The Luminaria that have lined roads across Sullivan County each Christmas Eve for some 20 years will shine brightly Saturday night, lighting the way for Santa, the elves or the figure of your holiday fantasies.
The little jugs, filled with sand and a long-lasting candle, owe a debt of gratitude to an impromptu holiday display set up in the Town of Fremont back in 1982.
Charlie and Jill Pinder lined the front of their property with sandwich baggies to protect their little lights on the eve of the Christmas holiday.
Neighbors passing by on their way to midnight mass saw the lights of holiday cheer and decided to copy the idea, eventually determining empty milk jugs would better protect the candles and last until midnight, at least.

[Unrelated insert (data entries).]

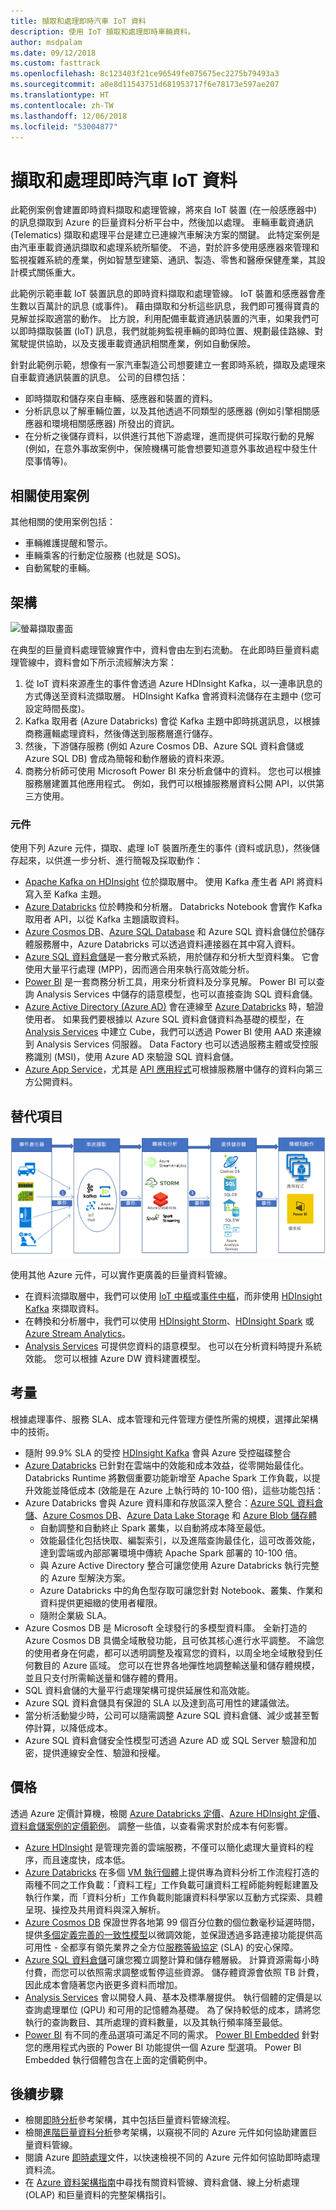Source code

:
 ```yaml
---
title: 擷取和處理即時汽車 IoT 資料
description: 使用 IoT 擷取和處理即時車輛資料。
author: msdpalam
ms.date: 09/12/2018
ms.custom: fasttrack
ms.openlocfilehash: 8c123403f21ce96549fe075675ec2275b79493a3
ms.sourcegitcommit: a0e8d11543751d681953717f6e78173e597ae207
ms.translationtype: HT
ms.contentlocale: zh-TW
ms.lasthandoff: 12/06/2018
ms.locfileid: "53004877"
---
```

# <a name="ingestion-and-processing-of-real-time-automotive-iot-data"></a>擷取和處理即時汽車 IoT 資料

此範例案例會建置即時資料擷取和處理管線，將來自 IoT 裝置 (在一般感應器中) 的訊息擷取到 Azure 的巨量資料分析平台中，然後加以處理。 車輛車載資通訊 (Telematics) 擷取和處理平台是建立已連線汽車解決方案的關鍵。 此特定案例是由汽車車載資通訊擷取和處理系統所驅使。 不過，對於許多使用感應器來管理和監視複雜系統的產業，例如智慧型建築、通訊、製造、零售和醫療保健產業，其設計模式關係重大。

此範例示範車載 IoT 裝置訊息的即時資料擷取和處理管線。 IoT 裝置和感應器會產生數以百萬計的訊息 (或事件)。 藉由擷取和分析這些訊息，我們即可獲得寶貴的見解並採取適當的動作。 比方說，利用配備車載資通訊裝置的汽車，如果我們可以即時擷取裝置 (IoT) 訊息，我們就能夠監視車輛的即時位置、規劃最佳路線、對駕駛提供協助，以及支援車載資通訊相關產業，例如自動保險。

針對此範例示範，想像有一家汽車製造公司想要建立一套即時系統，擷取及處理來自車載資通訊裝置的訊息。 公司的目標包括：
* 即時擷取和儲存來自車輛、感應器和裝置的資料。
* 分析訊息以了解車輛位置，以及其他透過不同類型的感應器 (例如引擎相關感應器和環境相關感應器) 所發出的資訊。
* 在分析之後儲存資料，以供進行其他下游處理，進而提供可採取行動的見解 (例如，在意外事故案例中，保險機構可能會想要知道意外事故過程中發生什麼事情等)。

## <a name="relevant-use-cases"></a>相關使用案例

其他相關的使用案例包括：

* 車輛維護提醒和警示。
* 車輛乘客的行動定位服務 (也就是 SOS)。
* 自動駕駛的車輛。

## <a name="architecture"></a>架構

![螢幕擷取畫面](media/architecture-realtime-analytics-vehicle-data1.png)

在典型的巨量資料處理管線實作中，資料會由左到右流動。 在此即時巨量資料處理管線中，資料會如下所示流經解決方案：

1. 從 IoT 資料來源產生的事件會透過 Azure HDInsight Kafka，以一連串訊息的方式傳送至資料流擷取層。 HDInsight Kafka 會將資料流儲存在主題中 (您可設定時間長度)。
2. Kafka 取用者 (Azure Databricks) 會從 Kafka 主題中即時挑選訊息，以根據商務邏輯處理資料，然後傳送到服務層進行儲存。
3. 然後，下游儲存服務 (例如 Azure Cosmos DB、Azure SQL 資料倉儲或 Azure SQL DB) 會成為簡報和動作層級的資料來源。
4. 商務分析師可使用 Microsoft Power BI 來分析倉儲中的資料。 您也可以根據服務層建置其他應用程式。 例如，我們可以根據服務層資料公開 API，以供第三方使用。

### <a name="components"></a>元件
使用下列 Azure 元件，擷取、處理 IoT 裝置所產生的事件 (資料或訊息)，然後儲存起來，以供進一步分析、進行簡報及採取動作：
* [Apache Kafka on HDInsight](/azure/hdinsight/kafka/apache-kafka-introduction) 位於擷取層中。 使用 Kafka 產生者 API 將資料寫入至 Kafka 主題。
* [Azure Databricks](/services/databricks) 位於轉換和分析層。 Databricks Notebook 會實作 Kafka 取用者 API，以從 Kafka 主題讀取資料。
* [Azure Cosmos DB](/services/cosmos-db)、[Azure SQL Database](/azure/sql-database/sql-database-technical-overview) 和 Azure SQL 資料倉儲位於儲存體服務層中，Azure Databricks 可以透過資料連接器在其中寫入資料。
* [Azure SQL 資料倉儲](/azure/sql-data-warehouse/sql-data-warehouse-overview-what-is)是一套分散式系統，用於儲存和分析大型資料集。 它會使用大量平行處理 (MPP)，因而適合用來執行高效能分析。
* [Power BI](https://docs.microsoft.com/power-bi) 是一套商務分析工具，用來分析資料及分享見解。 Power BI 可以查詢 Analysis Services 中儲存的語意模型，也可以直接查詢 SQL 資料倉儲。
* [Azure Active Directory (Azure AD)](/azure/active-directory) 會在連線至 [Azure Databricks](https://azure.microsoft.com/services/databricks) 時，驗證使用者。 如果我們要根據以 Azure SQL 資料倉儲資料為基礎的模型，在 [Analysis Services](/azure/analysis-services) 中建立 Cube，我們可以透過 Power BI 使用 AAD 來連線到 Analysis Services 伺服器。 Data Factory 也可以透過服務主體或受控服務識別 (MSI)，使用 Azure AD 來驗證 SQL 資料倉儲。
* [Azure App Service](/azure/app-service/app-service-web-overview)，尤其是 [API 應用程式](/services/app-service/api)可根據服務層中儲存的資料向第三方公開資料。

## <a name="alternatives"></a>替代項目

![螢幕擷取畫面](media/architecture-realtime-analytics-vehicle-data2.png)

使用其他 Azure 元件，可以實作更廣義的巨量資料管線。
* 在資料流擷取層中，我們可以使用 [IoT 中樞](https://azure.microsoft.com/services/iot-hub)或[事件中樞](https://azure.microsoft.com/services/event-hubs)，而非使用 [HDInsight Kafka](/azure/hdinsight/kafka/apache-kafka-introduction) 來擷取資料。
* 在轉換和分析層中，我們可以使用 [HDInsight Storm](/azure/hdinsight/storm/apache-storm-overview)、[HDInsight Spark](/azure/hdinsight/spark/apache-spark-overview) 或 [Azure Stream Analytics](https://azure.microsoft.com/services/stream-analytics)。
* [Analysis Services](/azure/analysis-services) 可提供您資料的語意模型。 也可以在分析資料時提升系統效能。 您可以根據 Azure DW 資料建置模型。

## <a name="considerations"></a>考量

根據處理事件、服務 SLA、成本管理和元件管理方便性所需的規模，選擇此架構中的技術。
* 隨附 99.9% SLA 的受控 [HDInsight Kafka](/azure/hdinsight/kafka/apache-kafka-introduction) 會與 Azure 受控磁碟整合
* [Azure Databricks](/azure/azure-databricks/what-is-azure-databricks) 已針對在雲端中的效能和成本效益，從零開始最佳化。 Databricks Runtime 將數個重要功能新增至 Apache Spark 工作負載，以提升效能並降低成本 (效能是在 Azure 上執行時的 10-100 倍)，這些功能包括：
* Azure Databricks 會與 Azure 資料庫和存放區深入整合：[Azure SQL 資料倉儲](/azure/sql-data-warehouse)、[Azure Cosmos DB](https://azure.microsoft.com/services/cosmos-db)、[Azure Data Lake Storage](https://azure.microsoft.com/services/storage/data-lake-storage) 和 [Azure Blob 儲存體](https://azure.microsoft.com/services/storage/blobs)
    * 自動調整和自動終止 Spark 叢集，以自動將成本降至最低。
    * 效能最佳化包括快取、編製索引，以及進階查詢最佳化，這可改善效能，達到雲端或內部部署環境中傳統 Apache Spark 部署的 10-100 倍。
    * 與 Azure Active Directory 整合可讓您使用 Azure Databricks 執行完整的 Azure 型解決方案。
    * Azure Databricks 中的角色型存取可讓您針對 Notebook、叢集、作業和資料提供更細緻的使用者權限。
    * 隨附企業級 SLA。
* Azure Cosmos DB 是 Microsoft 全球發行的多模型資料庫。 全新打造的 Azure Cosmos DB 具備全域散發功能，且可依其核心進行水平調整。 不論您的使用者身在何處，都可以透明調整及複寫您的資料，以周全地全域散發到任何數目的 Azure 區域。 您可以在世界各地彈性地調整輸送量和儲存體規模，並且只支付所需輸送量和儲存體的費用。
* SQL 資料倉儲的大量平行處理架構可提供延展性和高效能。
* Azure SQL 資料倉儲具有保證的 SLA 以及達到高可用性的建議做法。
* 當分析活動變少時，公司可以隨需調整 Azure SQL 資料倉儲、減少或甚至暫停計算，以降低成本。
* Azure SQL 資料倉儲安全性模型可透過 Azure AD 或 SQL Server 驗證和加密，提供連線安全性、驗證和授權。

## <a name="pricing"></a>價格

透過 Azure 定價計算機，檢閱 [Azure Databricks 定價](https://azure.microsoft.com/pricing/details/databricks)、[Azure HDInsight 定價](https://azure.microsoft.com/pricing/details/hdinsight)、[資料倉儲案例的定價範例](https://azure.com/e/b798fb70c53e4dd19fdeacea4db78276)。 調整一些值，以查看需求對於成本有何影響。
* [Azure HDInsight](/azure/hdinsight) 是管理完善的雲端服務，不僅可以簡化處理大量資料的程序，而且速度快，成本低。
* [Azure Databricks](https://azure.microsoft.com/services/databricks) 在多個 [VM 執行個體](https://azure.microsoft.com/pricing/details/databricks/#instances)上提供專為資料分析工作流程打造的兩種不同之工作負載：「資料工程」工作負載可讓資料工程師能夠輕鬆建置及執行作業，而「資料分析」工作負載則能讓資料科學家以互動方式探索、具體呈現、操控及共用資料與深入解析。
* [Azure Cosmos DB](https://azure.microsoft.com/services/cosmos-db) 保證世界各地第 99 個百分位數的個位數毫秒延遲時間，提供[多個定義完善的一致性模型](/azure/cosmos-db/consistency-levels)以微調效能，並保證透過多路連接功能提供高可用性 - 全都享有領先業界之全方位[服務等級協定](https://azure.microsoft.com/support/legal/sla/cosmos-db) (SLA) 的安心保障。
* [Azure SQL 資料倉儲](https://azure.microsoft.com/pricing/details/sql-data-warehouse/gen2)可讓您獨立調整計算和儲存體層級。 計算資源需每小時付費，而您可以依照需求調整或暫停這些資源。 儲存體資源會依照 TB 計費，因此成本會隨著您內嵌更多資料而增加。
* [Analysis Services](https://azure.microsoft.com/pricing/details/analysis-services) 會以開發人員、基本及標準層提供。 執行個體的定價是以查詢處理單位 (QPU) 和可用的記憶體為基礎。 為了保持較低的成本，請將您執行的查詢數目、其所處理的資料數量，以及其執行頻率降至最低。
* [Power BI](https://powerbi.microsoft.com/pricing) 有不同的產品選項可滿足不同的需求。 [Power BI Embedded](https://azure.microsoft.com/pricing/details/power-bi-embedded) 針對您的應用程式內嵌的 Power BI 功能提供一個 Azure 型選項。 Power BI Embedded 執行個體包含在上面的定價範例中。

## <a name="next-steps"></a>後續步驟

* 檢閱[即時分析](https://azure.microsoft.com/solutions/architecture/real-time-analytics)參考架構，其中包括巨量資料管線流程。
* 檢閱[進階巨量資料分析](https://azure.microsoft.com/solutions/architecture/advanced-analytics-on-big-data)參考架構，以窺視不同的 Azure 元件如何協助建置巨量資料管線。
* 閱讀 Azure [即時處理](/azure/architecture/data-guide/big-data/real-time-processing)文件，以快速檢視不同的 Azure 元件如何協助即時處理資料流。
* 在 [Azure 資料架構指南](/azure/architecture/data-guide)中尋找有關資料管線、資料倉儲、線上分析處理 (OLAP) 和巨量資料的完整架構指引。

George and Barbara Hahn, steadfast community volunteers in the Jeffersonville area, took the Fremont neighborhood project to their town, and soon fires were sparking across the county.

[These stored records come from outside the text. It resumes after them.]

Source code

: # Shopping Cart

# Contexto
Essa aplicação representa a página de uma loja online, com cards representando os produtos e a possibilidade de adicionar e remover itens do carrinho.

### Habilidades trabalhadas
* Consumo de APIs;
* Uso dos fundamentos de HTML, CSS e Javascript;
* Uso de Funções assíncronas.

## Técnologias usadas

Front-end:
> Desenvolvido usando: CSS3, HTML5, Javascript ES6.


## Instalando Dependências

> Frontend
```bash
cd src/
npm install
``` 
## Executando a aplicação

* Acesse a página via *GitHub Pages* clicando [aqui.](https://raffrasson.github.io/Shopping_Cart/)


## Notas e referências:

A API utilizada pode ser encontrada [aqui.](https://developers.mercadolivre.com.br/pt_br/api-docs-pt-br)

These days communities in Monticello, Forestburgh, Cochecton, Callicoon and others spend the chilly afternoon of Christmas Eve painstakingly setting up jugs along their roadways, lighting their candles and moving on down the line.

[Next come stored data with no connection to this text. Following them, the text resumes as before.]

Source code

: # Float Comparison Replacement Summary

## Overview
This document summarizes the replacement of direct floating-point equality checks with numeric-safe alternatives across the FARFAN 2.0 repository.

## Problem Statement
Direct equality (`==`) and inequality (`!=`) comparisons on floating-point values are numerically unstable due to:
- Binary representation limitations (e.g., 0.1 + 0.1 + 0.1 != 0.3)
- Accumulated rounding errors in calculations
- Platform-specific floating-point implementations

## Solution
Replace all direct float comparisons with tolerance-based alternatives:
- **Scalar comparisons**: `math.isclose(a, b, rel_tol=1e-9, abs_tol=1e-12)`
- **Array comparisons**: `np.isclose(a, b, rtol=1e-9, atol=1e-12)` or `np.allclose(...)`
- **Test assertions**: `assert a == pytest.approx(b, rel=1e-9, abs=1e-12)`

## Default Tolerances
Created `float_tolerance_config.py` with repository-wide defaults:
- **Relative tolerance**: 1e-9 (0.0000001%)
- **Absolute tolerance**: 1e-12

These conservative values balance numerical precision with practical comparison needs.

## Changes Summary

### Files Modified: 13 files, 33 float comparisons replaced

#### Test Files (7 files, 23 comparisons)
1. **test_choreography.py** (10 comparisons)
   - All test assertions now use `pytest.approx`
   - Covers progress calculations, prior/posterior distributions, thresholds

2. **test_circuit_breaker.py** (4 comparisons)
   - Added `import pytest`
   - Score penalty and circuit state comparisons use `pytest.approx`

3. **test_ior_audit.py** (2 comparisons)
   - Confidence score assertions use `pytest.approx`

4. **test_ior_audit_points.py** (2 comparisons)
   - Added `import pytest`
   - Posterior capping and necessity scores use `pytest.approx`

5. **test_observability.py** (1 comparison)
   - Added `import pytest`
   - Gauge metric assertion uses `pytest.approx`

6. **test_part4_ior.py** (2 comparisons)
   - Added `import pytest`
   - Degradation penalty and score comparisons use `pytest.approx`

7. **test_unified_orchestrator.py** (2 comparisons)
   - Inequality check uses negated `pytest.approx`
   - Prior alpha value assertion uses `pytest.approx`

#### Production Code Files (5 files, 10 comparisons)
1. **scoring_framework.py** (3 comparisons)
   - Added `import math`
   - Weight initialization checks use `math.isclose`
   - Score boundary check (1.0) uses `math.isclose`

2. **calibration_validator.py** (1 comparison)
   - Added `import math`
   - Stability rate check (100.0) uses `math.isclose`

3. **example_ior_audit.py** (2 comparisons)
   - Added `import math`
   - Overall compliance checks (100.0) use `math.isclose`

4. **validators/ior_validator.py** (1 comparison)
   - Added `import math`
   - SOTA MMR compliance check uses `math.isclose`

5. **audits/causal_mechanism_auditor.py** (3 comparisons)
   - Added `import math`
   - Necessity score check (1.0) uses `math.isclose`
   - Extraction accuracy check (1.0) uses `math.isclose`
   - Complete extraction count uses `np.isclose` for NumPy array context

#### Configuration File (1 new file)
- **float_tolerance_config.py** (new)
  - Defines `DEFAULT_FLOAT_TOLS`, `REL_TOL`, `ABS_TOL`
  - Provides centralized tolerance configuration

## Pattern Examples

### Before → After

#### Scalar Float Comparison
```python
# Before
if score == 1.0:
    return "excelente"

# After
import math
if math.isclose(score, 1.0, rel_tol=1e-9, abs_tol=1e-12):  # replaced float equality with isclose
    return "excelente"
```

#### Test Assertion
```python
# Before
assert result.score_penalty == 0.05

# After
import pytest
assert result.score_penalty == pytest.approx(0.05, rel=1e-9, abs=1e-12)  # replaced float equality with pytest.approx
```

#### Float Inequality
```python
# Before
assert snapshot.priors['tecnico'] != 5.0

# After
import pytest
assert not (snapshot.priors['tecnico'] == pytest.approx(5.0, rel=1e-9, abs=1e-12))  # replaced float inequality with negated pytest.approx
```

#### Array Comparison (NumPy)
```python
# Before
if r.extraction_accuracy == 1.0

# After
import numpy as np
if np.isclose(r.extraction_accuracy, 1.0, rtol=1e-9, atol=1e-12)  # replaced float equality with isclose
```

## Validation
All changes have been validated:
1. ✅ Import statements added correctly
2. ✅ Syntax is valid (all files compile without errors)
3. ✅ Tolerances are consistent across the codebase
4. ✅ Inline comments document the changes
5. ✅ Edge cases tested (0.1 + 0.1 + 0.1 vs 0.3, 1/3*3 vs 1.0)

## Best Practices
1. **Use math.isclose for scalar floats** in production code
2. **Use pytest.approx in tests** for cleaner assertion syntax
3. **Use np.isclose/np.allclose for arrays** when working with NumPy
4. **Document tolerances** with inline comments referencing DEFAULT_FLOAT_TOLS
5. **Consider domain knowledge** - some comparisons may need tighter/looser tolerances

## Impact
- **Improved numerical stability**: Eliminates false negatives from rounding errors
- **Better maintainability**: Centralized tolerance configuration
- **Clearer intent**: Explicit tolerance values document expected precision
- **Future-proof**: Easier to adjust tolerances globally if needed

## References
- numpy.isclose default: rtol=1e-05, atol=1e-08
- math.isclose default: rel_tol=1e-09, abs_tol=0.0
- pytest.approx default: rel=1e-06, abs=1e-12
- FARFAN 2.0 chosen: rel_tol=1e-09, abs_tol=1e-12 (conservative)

Joy and Earl Bertsch learned the secrets of the lights from son-in-law Brian Brustman.
A member of one of the Town of Fremont’s oldest families, Brustman had long been setting out Luminaria along the roads in Obernburg.
His mother- and father-in-law decided it would be a good way to bring the holiday spirit to their corner of the county.
With the help of the Annunziata and Sauer-Jones families, the Bertsches have been lighting up Cochecton for four years now.
“We save gallon jugs all year long so that the area we cover grows each year,” Joy explained. “This year we hope to cover all of Cross Road.
“Earl's job is to cut the jug, then fill them with sand and place the candle inside,” she continued. “The candles are long burning and come from the metropolitan New York area.”
Like most families, the Bertsches get out early, before guests begin arriving for Christmas Eve traditions and dinners.
They load up the truck around 3 p.m. and set out on the road.
“My job is to drive the truck, and the fellows walk behind and place them along both sides of the roadway,” Joy explained. “The sight is just beautiful when we get done!”
Craig Johnson of Monticello said the people of his neighborhood owe it all to Mickey Mulvey, who got everyone moving four years ago.
He parceled out the area, Johnson said.
“You adopt this piece of road, you adopt that piece of road,” Johnson explained.
He and wife Stephanie got involved, Johnson said, because “it’s just a good thing to do.”
They like to share with their neighbors, their friends, and the people who just happen to be making their way down the road on Christmas Eve and may need a little pick-me-up.
“We do this as a means of giving something special to our neighbors,” said Joy Bertsch. “However, we get so much more out of it ourselves.
“To us the candle light signifies God's gift to each of us, his Son, Jesus Christ.”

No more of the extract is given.